Exercise: Could you find each line of the data below that contains the word "script" and copy those lines?
■ ■ ■
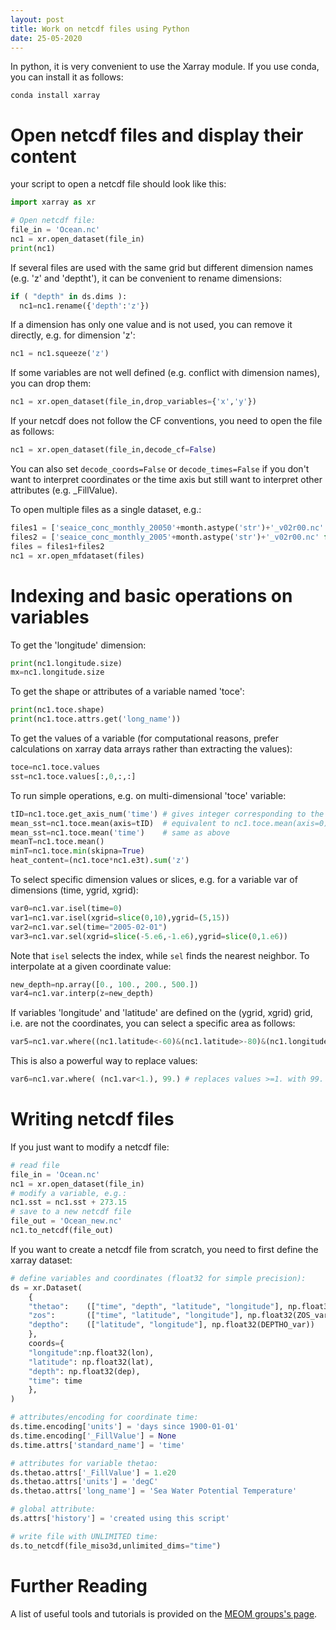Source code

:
 ```yaml
---
layout: post
title: Work on netcdf files using Python
date: 25-05-2020
---
```


In python, it is very convenient to use the Xarray module. If you use conda, you can install it as follows:
```shell
conda install xarray
```

# Open netcdf files and display their content

your script to open a netcdf file should look like this:
```python
import xarray as xr

# Open netcdf file:
file_in = 'Ocean.nc'
nc1 = xr.open_dataset(file_in)
print(nc1)
```

If several files are used with the same grid but different dimension names (e.g. 'z' and 'deptht'), it can be convenient to rename dimensions:
```python
if ( "depth" in ds.dims ):
  nc1=nc1.rename({'depth':'z'})
```

If a dimension has only one value and is not used, you can remove it directly, e.g. for dimension 'z':
```python
nc1 = nc1.squeeze('z')
```

If some variables are not well defined (e.g. conflict with dimension names), you can drop them:
```python
nc1 = xr.open_dataset(file_in,drop_variables={'x','y'})
```

If your netcdf does not follow the CF conventions, you need to open the file as follows:
```python
nc1 = xr.open_dataset(file_in,decode_cf=False)
```
You can also set ```decode_coords=False``` or ```decode_times=False``` if you don't want to interpret coordinates or the time axis but still want to interpret other attributes (e.g. _FillValue).

To open multiple files as a single dataset, e.g.:
```python
files1 = ['seaice_conc_monthly_20050'+month.astype('str')+'_v02r00.nc' for month in np.arange(1,10)]
files2 = ['seaice_conc_monthly_2005'+month.astype('str')+'_v02r00.nc' for month in np.arange(10,13)]       
files = files1+files2
nc1 = xr.open_mfdataset(files)
```

# Indexing and basic operations on variables

To get the 'longitude' dimension:
```python
print(nc1.longitude.size)
mx=nc1.longitude.size
```

To get the shape or attributes of a variable named 'toce':
```python
print(nc1.toce.shape)
print(nc1.toce.attrs.get('long_name'))
```

To get the values of a variable (for computational reasons, prefer calculations on xarray data arrays rather than extracting the values):
```python
toce=nc1.toce.values
sst=nc1.toce.values[:,0,:,:]
```

To run simple operations, e.g. on multi-dimensional 'toce' variable:
```python
tID=nc1.toce.get_axis_num('time') # gives integer corresponding to the 'time' axis
mean_sst=nc1.toce.mean(axis=tID)  # equivalent to nc1.toce.mean(axis=0)
mean_sst=nc1.toce.mean('time')    # same as above
meanT=nc1.toce.mean()
minT=nc1.toce.min(skipna=True)
heat_content=(nc1.toce*nc1.e3t).sum('z')
```

To select specific dimension values or slices, e.g. for a variable var of dimensions (time, ygrid, xgrid):
```python
var0=nc1.var.isel(time=0)
var1=nc1.var.isel(xgrid=slice(0,10),ygrid=(5,15))
var2=nc1.var.sel(time="2005-02-01")
var3=nc1.var.sel(xgrid=slice(-5.e6,-1.e6),ygrid=slice(0,1.e6))
```
Note that ```isel``` selects the index, while ```sel``` finds the nearest neighbor. To interpolate at a given coordinate value:
```python
new_depth=np.array([0., 100., 200., 500.])
var4=nc1.var.interp(z=new_depth)
```

If variables 'longitude' and 'latitude' are defined on the (ygrid, xgrid) grid, i.e. are not the coordinates, you can select a specific area as follows:
```python
var5=nc1.var.where((nc1.latitude<-60)&(nc1.latitude>-80)&(nc1.longitude<-90)&(nc1.longitude>-130))
```
This is also a powerful way to replace values:
```python
var6=nc1.var.where( (nc1.var<1.), 99.) # replaces values >=1. with 99.
```

# Writing netcdf files

If you just want to modify a netcdf file:
```python
# read file
file_in = 'Ocean.nc'
nc1 = xr.open_dataset(file_in)
# modify a variable, e.g.:
nc1.sst = nc1.sst + 273.15
# save to a new netcdf file
file_out = 'Ocean_new.nc'
nc1.to_netcdf(file_out)
```

If you want to create a netcdf file from scratch, you need to first define the xarray dataset:
```python
# define variables and coordinates (float32 for simple precision):
ds = xr.Dataset(
    {
    "thetao":    (["time", "depth", "latitude", "longitude"], np.float32(THETAO_var)),
    "zos":       (["time", "latitude", "longitude"], np.float32(ZOS_var)),
    "deptho":    (["latitude", "longitude"], np.float32(DEPTHO_var))
    },
    coords={
    "longitude":np.float32(lon),
    "latitude": np.float32(lat),
    "depth": np.float32(dep),
    "time": time
    },
)

# attributes/encoding for coordinate time:
ds.time.encoding['units'] = 'days since 1900-01-01'
ds.time.encoding['_FillValue'] = None
ds.time.attrs['standard_name'] = 'time'

# attributes for variable thetao:
ds.thetao.attrs['_FillValue'] = 1.e20
ds.thetao.attrs['units'] = 'degC'
ds.thetao.attrs['long_name'] = 'Sea Water Potential Temperature'

# global attribute:
ds.attrs['history'] = 'created using this script'

# write file with UNLIMITED time:
ds.to_netcdf(file_miso3d,unlimited_dims="time")
```

# Further Reading

A list of useful tools and tutorials is provided on the [MEOM groups's page](https://github.com/meom-group/tutos/blob/master/software.md).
■ ■ ■
Result for this task:
your script to open a netcdf file should look like this:
ds.attrs['history'] = 'created using this script'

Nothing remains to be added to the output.